We present an end-to-end computer vision pipeline to detect non-nutritive sucking (NNS) -- an infant sucking pattern with no nutrition delivered -- as a potential biomarker for developmental delays, using off-the-shelf baby monitor video footage. One barrier to clinical (or algorithmic) assessment of NNS stems from its sparsity, requiring experts to wade through hours of footage to find minutes of relevant activity. Our NNS activity segmentation algorithm solves this problem by identifying periods of NNS with high certainty -- up to 94.0\% average precision and 84.9\% average recall across 30 heterogeneous 60 s clips, drawn from our manually annotated NNS clinical in-crib dataset of 183 hours of overnight baby monitor footage from 19 infants. Our method is based on an underlying NNS action recognition algorithm, which uses spatiotemporal deep learning networks and infant-specific pose estimation, achieving 94.9\% accuracy in binary classification of 960 2.5 s balanced NNS vs. non-NNS clips. Tested on our second, independent, and public NNS in-the-wild dataset, NNS recognition classification reaches 92.3\% accuracy, and NNS segmentation achieves 90.8\% precision and 84.2\% recall.

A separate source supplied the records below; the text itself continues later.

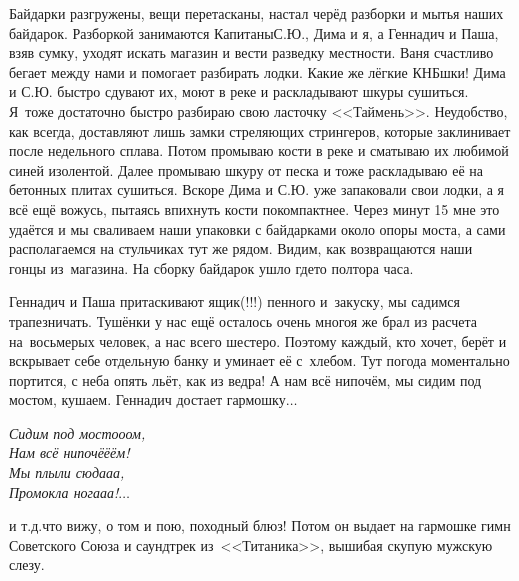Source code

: \newpage
Байдарки разгружены, вещи перетасканы, настал черёд разборки и мытья наших байдарок. Разборкой занимаются Капитаны\mdash С.Ю., Дима и я, а Геннадич и Паша, взяв сумку, уходят искать магазин и вести разведку местности. Ваня счастливо бегает между нами и помогает разбирать лодки. Какие же лёгкие КНБ\sdash шки! Дима и С.Ю. быстро сдувают их, моют в реке и раскладывают шкуры сушиться. Я~тоже достаточно быстро разбираю свою ласточку <<Таймень>>. Неудобство, как всегда, доставляют лишь замки стреляющих стрингеров, которые заклинивает после недельного сплава. Потом промываю кости в реке и сматываю их любимой синей изолентой. Далее промываю шкуру от песка и тоже раскладываю её на бетонных плитах сушиться. Вскоре Дима и С.Ю. уже запаковали свои лодки, а я всё ещё вожусь, пытаясь впихнуть кости покомпактнее. Через минут 15 мне это удаётся и мы сваливаем наши упаковки с байдарками около опоры моста, а сами располагаемся на стульчиках тут же рядом. Видим, как возвращаются наши гонцы из~магазина. На сборку байдарок ушло где\sdash то полтора часа.

Геннадич и Паша притаскивают ящик(!!!) пенного и~закуску, мы садимся трапезничать. Тушёнки у нас ещё осталось очень много\mdash я же брал из расчета на~восьмерых человек, а нас всего шестеро. Поэтому каждый, кто хочет, берёт и вскрывает себе отдельную банку и уминает её с~хлебом. Тут погода моментально портится, с неба опять льёт, как из ведра! А нам всё нипочём, мы сидим под мостом, кушаем. Геннадич достает гармошку$\ldots$ %

\vspace{0.4cm}
\noindent\textit{%
\hspace*{3.5cm}Сидим под мосто\sdash о\sdash ом,\\
\hspace*{3.5cm}Нам всё нипочё\sdash ё\sdash ём!\\
\hspace*{3.5cm}Мы плыли сюда\sdash а\sdash а,\\ 
\hspace*{3.5cm}Промокла нога\sdash а\sdash а!$\ldots$ 
}

\newpage
\noindent и т.д.\mdash что вижу, о том и пою, походный блюз! Потом он выдает на гармошке гимн Советского Союза и саундтрек из~<<Титаника>>, вышибая скупую мужскую слезу. 

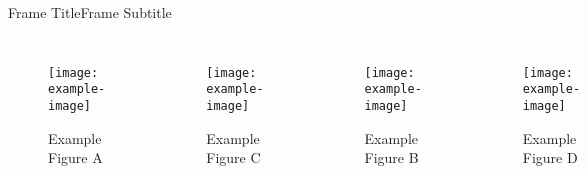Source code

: \begin{frame}{Frame Title}{Frame Subtitle}
	\begin{columns}
		\begin{figure}
			\begin{center}
				\texttt{[image: example-image]}
				\caption{Example Figure A}
			\end{center}
		\end{figure}
		\begin{figure}
			\begin{center}
				\texttt{[image: example-image]}
				\caption{Example Figure C}
			\end{center}
		\end{figure}
		\begin{figure}
			\begin{center}
				\texttt{[image: example-image]}
				\caption{Example Figure B}
			\end{center}
		\end{figure}
		\begin{figure}
			\begin{center}
				\texttt{[image: example-image]}
				\caption{Example Figure D}
			\end{center}
		\end{figure}
	\end{columns}
\end{frame}
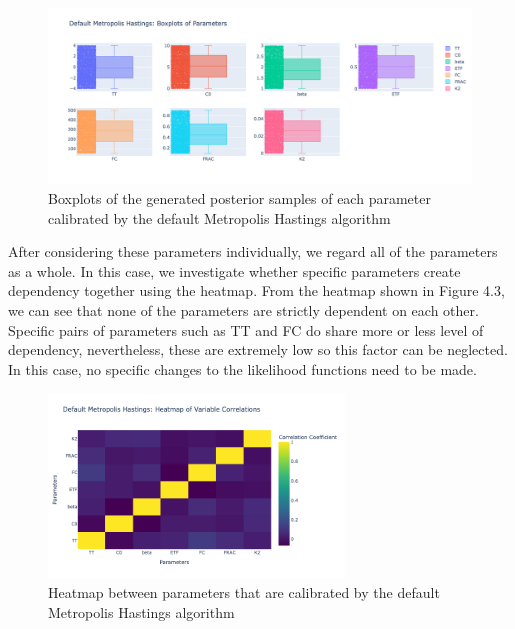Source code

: \begin{figure}[H]
    \centering
    \includegraphics[width=1\textwidth]{figures/basic_mh/default_mh/default_mh_boxplot.png}
    \captionsetup{width=.8\textwidth}
    \caption{Boxplots of the generated posterior samples of each parameter calibrated by the default Metropolis Hastings algorithm}
    \label{fig:enter-label}
\end{figure}



After considering these parameters individually, we regard all of the parameters as a whole. In this case, we investigate whether specific parameters create dependency together using the heatmap. From the heatmap shown in Figure 4.3, we can see that none of the parameters are strictly dependent on each other. Specific pairs of parameters such as TT and FC do share more or less level of dependency, nevertheless, these are extremely low so this factor can be neglected. In this case, no specific changes to the likelihood functions need to be made.


\begin{figure}[H]
    \centering
    \includegraphics[width=0.7\textwidth]{figures/basic_mh/default_mh/default_mh_heatmap.png}
    \captionsetup{width=.8\textwidth}
    \caption{Heatmap between parameters that are calibrated by the default Metropolis Hastings algorithm}
    \label{fig:enter-label}
\end{figure}


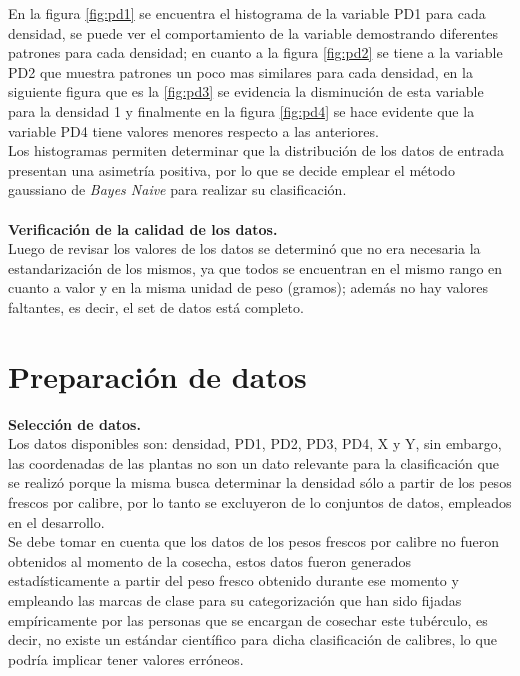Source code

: En la figura \ref{fig:pd1} se encuentra el histograma de la variable PD1 para cada densidad, se puede ver el comportamiento de la variable demostrando diferentes patrones para cada densidad; en cuanto a la figura \ref{fig:pd2} se tiene a la variable PD2 que muestra patrones un poco mas similares para cada densidad, en la siguiente figura que es la \ref{fig:pd3} se evidencia la disminución de esta variable para la densidad 1 y finalmente en la figura \ref{fig:pd4} se hace evidente que la variable PD4 tiene valores menores respecto a las anteriores.\\

Los histogramas permiten determinar que la distribución de los datos de entrada presentan  una asimetría positiva, por lo que se decide  emplear el método gaussiano de \textit{Bayes Naive} para realizar su clasificación.\\\\

\noindent
\textbf{Verificación de la calidad de los datos.}\\

Luego de revisar los valores de los datos se determinó que no era necesaria la estandarización de los mismos, ya que todos se encuentran en el mismo rango en cuanto a valor y en la misma unidad de peso (gramos); además no hay valores faltantes, es decir, el set de datos está completo.

\section{Preparación de datos}

\noindent
\textbf{Selección de datos.}\\

Los datos disponibles son: densidad, PD1, PD2, PD3, PD4, X y Y, sin embargo, las coordenadas de las
plantas no son un dato relevante para la clasificación que se realizó porque la misma busca determinar
la densidad sólo a partir de los pesos frescos por calibre, por lo tanto se excluyeron de lo conjuntos  de datos, empleados en el desarrollo.\\

Se debe tomar en cuenta que los datos de los pesos frescos por calibre no fueron obtenidos al momento de la cosecha, estos datos fueron generados estadísticamente a partir del peso fresco obtenido durante ese momento y empleando las marcas de clase para su categorización que han sido fijadas empíricamente por las personas que se encargan de cosechar este tubérculo, es decir, no existe un estándar científico para dicha clasificación de calibres, lo que podría implicar tener valores erróneos.\\

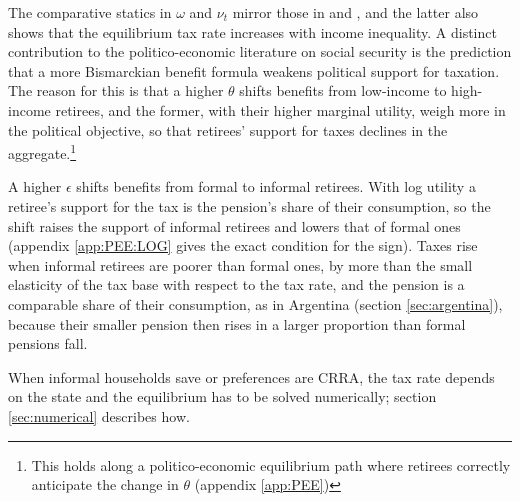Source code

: The comparative statics in $\omega$ and $\nu_t$ mirror those in \textcite{mkvss08} and \textcite{Song12a1}, and the latter also shows that the equilibrium tax rate increases with income inequality. A distinct contribution to the politico-economic literature on social security is the prediction that a more Bismarckian benefit formula weakens political support for taxation. The reason for this is that a higher $\theta$ shifts benefits from low-income to high-income retirees, and the former, with their higher marginal utility, weigh more in the political objective, so that retirees' support for taxes declines in the aggregate.\footnote{This holds along a politico-economic equilibrium path where retirees correctly anticipate the change in $\theta$ (appendix \ref{app:PEE})}

A higher $\epsilon$ shifts benefits from formal to informal retirees. With log utility a retiree's support for the tax is the pension's share of their consumption, so the shift raises the support of informal retirees and lowers that of formal ones (appendix \ref{app:PEE:LOG} gives the exact condition for the sign). Taxes rise when informal retirees are poorer than formal ones, by more than the small elasticity of the tax base with respect to the tax rate, and the pension is a comparable share of their consumption, as in Argentina (section \ref{sec:argentina}), because their smaller pension then rises in a larger proportion than formal pensions fall.


When informal households save or preferences are CRRA, the tax rate depends on the state and the equilibrium has to be solved numerically; section \ref{sec:numerical} describes how.
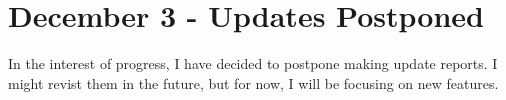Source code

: \chapter{December 3 -\/ Updates Postponed}
\hypertarget{md_updates_21__12__03}{}\label{md_updates_21__12__03}
\label{md_updates_21__12__03_autotoc_md1}%
%
 In the interest of progress, I have decided to postpone making update reports. I might revist them in the future, but for now, I will be focusing on new features. 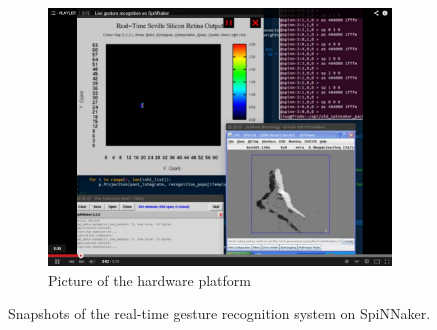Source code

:\begin{figure}
\begin{subfigure}[t]{0.84\textwidth}
		\includegraphics[width=\textwidth]{pics/live.png}
		\caption{Picture of the hardware platform}
	    \label{fig:live3}
	\end{subfigure}	

\caption{Snapshots of the real-time gesture recognition system on SpiNNaker.
}
\label{fig:live}
\end{figure}
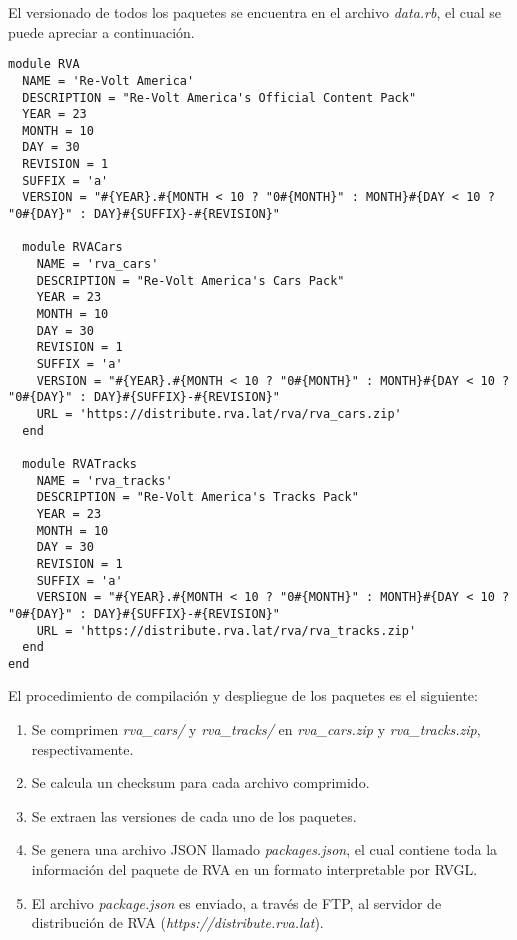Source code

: \newpage

El versionado de todos los paquetes se encuentra en el archivo \textit{data.rb}, el cual se puede apreciar a continuación.

\begin{longlisting}
  \begin{verbatim}  
module RVA
  NAME = 'Re-Volt America'
  DESCRIPTION = "Re-Volt America's Official Content Pack"
  YEAR = 23
  MONTH = 10
  DAY = 30
  REVISION = 1
  SUFFIX = 'a'
  VERSION = "#{YEAR}.#{MONTH < 10 ? "0#{MONTH}" : MONTH}#{DAY < 10 ? "0#{DAY}" : DAY}#{SUFFIX}-#{REVISION}"
  
  module RVACars
    NAME = 'rva_cars'
    DESCRIPTION = "Re-Volt America's Cars Pack"
    YEAR = 23
    MONTH = 10
    DAY = 30
    REVISION = 1
    SUFFIX = 'a'
    VERSION = "#{YEAR}.#{MONTH < 10 ? "0#{MONTH}" : MONTH}#{DAY < 10 ? "0#{DAY}" : DAY}#{SUFFIX}-#{REVISION}"
    URL = 'https://distribute.rva.lat/rva/rva_cars.zip'
  end
  
  module RVATracks
    NAME = 'rva_tracks'
    DESCRIPTION = "Re-Volt America's Tracks Pack"
    YEAR = 23
    MONTH = 10
    DAY = 30
    REVISION = 1
    SUFFIX = 'a'
    VERSION = "#{YEAR}.#{MONTH < 10 ? "0#{MONTH}" : MONTH}#{DAY < 10 ? "0#{DAY}" : DAY}#{SUFFIX}-#{REVISION}"
    URL = 'https://distribute.rva.lat/rva/rva_tracks.zip'
  end
end
  \end{verbatim}
\end{longlisting}

\newpage

El procedimiento de compilación y despliegue de los paquetes es el siguiente:
\begin{enumerate}
  \item Se comprimen \textit{rva\_cars/} y \textit{rva\_tracks/} en \textit{rva\_cars.zip} y \textit{rva\_tracks.zip}, respectivamente.
  \item Se calcula un checksum para cada archivo comprimido.
  \item Se extraen las versiones de cada uno de los paquetes.
  \item Se genera una archivo JSON llamado \textit{packages.json}, el cual contiene toda la información del paquete de RVA en un formato interpretable por RVGL.
  \item El archivo \textit{package.json} es enviado, a través de FTP, al servidor de distribución de RVA (\textit{https://distribute.rva.lat}).
\end{enumerate}

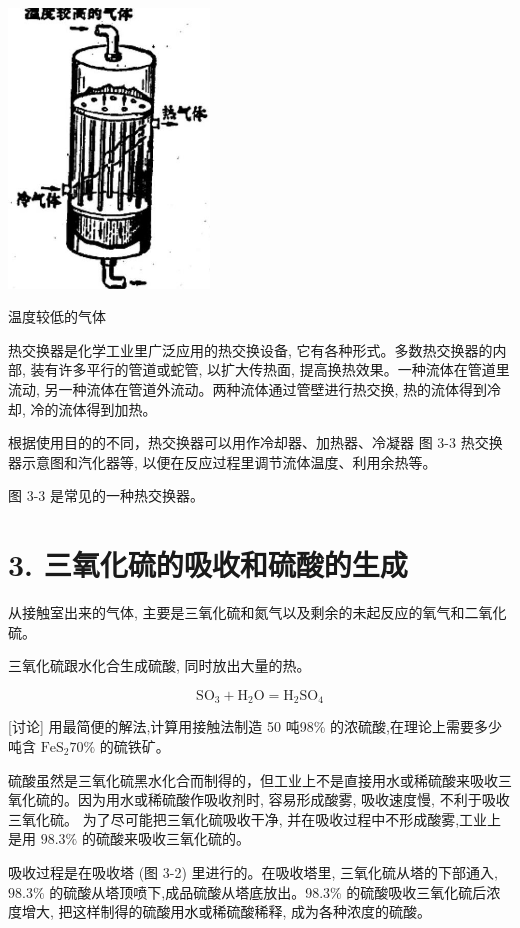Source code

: \documentclass[10pt]{article}
\begin{document}
\begin{center}
\includegraphics[max width=0.4\textwidth]{images/01912d0f-097c-7e75-8f32-4f326cd86c9f_67_562896.jpg}
\end{center}

温度较低的气体

热交换器是化学工业里广泛应用的热交换设备, 它有各种形式。多数热交换器的内部, 装有许多平行的管道或蛇管, 以扩大传热面, 提高换热效果。一种流体在管道里流动, 另一种流体在管道外流动。两种流体通过管壁进行热交换, 热的流体得到冷却, 冷的流体得到加热。

根据使用目的的不同，热交换器可以用作冷却器、加热器、冷凝器 图 3-3 热交换器示意图和汽化器等, 以便在反应过程里调节流体温度、利用余热等。

图 3-3 是常见的一种热交换器。

\section*{3. 三氧化硫的吸收和硫酸的生成}

从接触室出来的气体, 主要是三氧化硫和氮气以及剩余的未起反应的氧气和二氧化硫。

三氧化硫跟水化合生成硫酸, 同时放出大量的热。

\[
{\mathrm{{SO}}}_{3} + {\mathrm{H}}_{2}\mathrm{O} = {\mathrm{H}}_{2}{\mathrm{{SO}}}_{4}
\]

[讨论] 用最简便的解法,计算用接触法制造 50 吨98\% 的浓硫酸,在理论上需要多少吨含 \({\mathrm{{FeS}}}_{2}{70}\%\) 的硫铁矿。

硫酸虽然是三氧化硫黑水化合而制得的，但工业上不是直接用水或稀硫酸来吸收三氧化硫的。因为用水或稀硫酸作吸收剂时, 容易形成酸雾, 吸收速度慢, 不利于吸收三氧化硫。 为了尽可能把三氧化硫吸收干净, 并在吸收过程中不形成酸雾,工业上是用 \({98.3}\%\) 的硫酸来吸收三氧化硫的。

吸收过程是在吸收塔 (图 3-2) 里进行的。在吸收塔里, 三氧化硫从塔的下部通入, \({98.3}\%\) 的硫酸从塔顶喷下,成品硫酸从塔底放出。98.3\% 的硫酸吸收三氧化硫后浓度增大, 把这样制得的硫酸用水或稀硫酸稀释, 成为各种浓度的硫酸。
\end{document}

翻译：我们提出了一种端到端计算机视觉流程，利用商用婴儿监控视频素材检测非营养性吸吮（NNS）——一种无营养摄入的婴儿吸吮模式——作为发育迟缓的潜在生物标志物。NNS临床（或算法）评估的一个障碍源于其稀疏性，需要专家花费数小时浏览视频片段以寻找几分钟的相关活动。我们的NNS活动分割算法通过高置信度识别NNS时段解决了这一问题——在30个异构60秒视频片段中，平均精确率高达94.0%，平均召回率达84.9%。这些片段来自我们手动标注的NNS临床婴儿床数据集，包含19名婴儿共183小时夜间监控视频。该方法基于底层NNS动作识别算法，采用时空深度学习网络和婴儿专用姿态估计，在960个2.5秒的平衡NNS与非NNS片段二分类中达到94.9%的准确率。经第二个独立公开的NNS野外数据集测试，NNS识别分类准确率达92.3%，NNS分割的精确率和召回率分别为90.8%和84.2%。